■ **SOURCE DATA**:
##############################

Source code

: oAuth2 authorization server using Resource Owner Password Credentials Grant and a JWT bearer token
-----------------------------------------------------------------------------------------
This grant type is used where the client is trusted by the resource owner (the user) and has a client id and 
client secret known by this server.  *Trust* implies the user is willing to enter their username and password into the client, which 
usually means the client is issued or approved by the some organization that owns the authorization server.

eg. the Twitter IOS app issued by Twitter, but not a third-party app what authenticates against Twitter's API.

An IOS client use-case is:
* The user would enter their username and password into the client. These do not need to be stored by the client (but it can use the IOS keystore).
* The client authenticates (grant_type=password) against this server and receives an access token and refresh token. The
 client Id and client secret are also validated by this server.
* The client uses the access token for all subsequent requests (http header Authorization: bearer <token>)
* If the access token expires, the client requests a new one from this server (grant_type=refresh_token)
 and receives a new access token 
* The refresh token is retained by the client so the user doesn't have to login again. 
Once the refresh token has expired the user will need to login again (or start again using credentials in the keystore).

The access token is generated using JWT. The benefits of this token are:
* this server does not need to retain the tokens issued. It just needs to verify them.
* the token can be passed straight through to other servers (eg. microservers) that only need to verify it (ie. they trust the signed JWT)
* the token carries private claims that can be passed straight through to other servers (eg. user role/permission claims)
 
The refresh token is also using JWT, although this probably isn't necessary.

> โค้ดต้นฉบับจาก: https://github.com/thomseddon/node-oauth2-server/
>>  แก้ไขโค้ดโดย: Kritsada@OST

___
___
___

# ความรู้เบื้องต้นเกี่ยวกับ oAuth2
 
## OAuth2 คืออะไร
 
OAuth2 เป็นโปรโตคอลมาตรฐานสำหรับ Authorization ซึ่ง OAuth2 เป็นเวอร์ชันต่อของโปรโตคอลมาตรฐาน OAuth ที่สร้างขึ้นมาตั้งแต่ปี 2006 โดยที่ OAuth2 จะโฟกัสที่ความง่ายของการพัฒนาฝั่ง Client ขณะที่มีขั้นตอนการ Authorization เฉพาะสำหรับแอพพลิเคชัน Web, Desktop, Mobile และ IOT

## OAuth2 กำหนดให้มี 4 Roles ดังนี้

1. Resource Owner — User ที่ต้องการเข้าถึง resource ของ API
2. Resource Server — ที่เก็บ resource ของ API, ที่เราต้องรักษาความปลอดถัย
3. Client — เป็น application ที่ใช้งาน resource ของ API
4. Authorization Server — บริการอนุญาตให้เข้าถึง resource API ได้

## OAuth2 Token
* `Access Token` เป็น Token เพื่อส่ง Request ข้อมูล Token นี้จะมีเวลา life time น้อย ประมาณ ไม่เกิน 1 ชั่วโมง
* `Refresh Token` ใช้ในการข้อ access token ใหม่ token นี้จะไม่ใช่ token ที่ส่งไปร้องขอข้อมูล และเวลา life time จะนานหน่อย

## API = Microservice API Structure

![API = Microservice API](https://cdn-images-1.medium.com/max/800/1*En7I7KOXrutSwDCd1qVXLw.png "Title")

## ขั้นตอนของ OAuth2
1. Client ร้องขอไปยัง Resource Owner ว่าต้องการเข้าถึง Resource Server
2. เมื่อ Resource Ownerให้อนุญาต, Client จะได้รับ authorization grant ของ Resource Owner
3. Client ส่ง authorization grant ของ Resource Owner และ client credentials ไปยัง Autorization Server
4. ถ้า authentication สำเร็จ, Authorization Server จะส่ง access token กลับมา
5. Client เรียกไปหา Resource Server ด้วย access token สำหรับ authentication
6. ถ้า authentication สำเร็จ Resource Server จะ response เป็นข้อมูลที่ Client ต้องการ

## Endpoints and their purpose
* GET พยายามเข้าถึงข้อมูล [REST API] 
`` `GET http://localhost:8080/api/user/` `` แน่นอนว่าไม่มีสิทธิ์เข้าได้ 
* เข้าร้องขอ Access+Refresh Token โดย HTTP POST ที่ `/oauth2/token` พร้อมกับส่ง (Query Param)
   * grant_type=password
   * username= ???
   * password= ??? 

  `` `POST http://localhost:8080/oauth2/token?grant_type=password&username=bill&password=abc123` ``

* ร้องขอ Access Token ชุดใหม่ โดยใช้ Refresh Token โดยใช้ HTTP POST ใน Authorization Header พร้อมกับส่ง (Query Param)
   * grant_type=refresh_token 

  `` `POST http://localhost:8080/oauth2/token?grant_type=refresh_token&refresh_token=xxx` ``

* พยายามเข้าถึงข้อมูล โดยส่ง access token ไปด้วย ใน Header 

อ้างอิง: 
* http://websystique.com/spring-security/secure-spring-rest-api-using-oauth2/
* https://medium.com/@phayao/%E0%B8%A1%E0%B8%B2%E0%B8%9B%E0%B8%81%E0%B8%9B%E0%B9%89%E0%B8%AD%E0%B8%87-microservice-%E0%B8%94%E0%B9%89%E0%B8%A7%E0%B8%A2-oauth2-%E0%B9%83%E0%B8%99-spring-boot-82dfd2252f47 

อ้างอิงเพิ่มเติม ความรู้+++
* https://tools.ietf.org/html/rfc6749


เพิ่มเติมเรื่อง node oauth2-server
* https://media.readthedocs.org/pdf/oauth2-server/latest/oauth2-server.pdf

##############################

■ **EXERCISE PROMPT**: In the entries above, find each line with the string "secret" and copy it.

■ **ANSWER**:
client secret known by this server.  *Trust* implies the user is willing to enter their username and password into the client, which 
 client Id and client secret are also validated by this server.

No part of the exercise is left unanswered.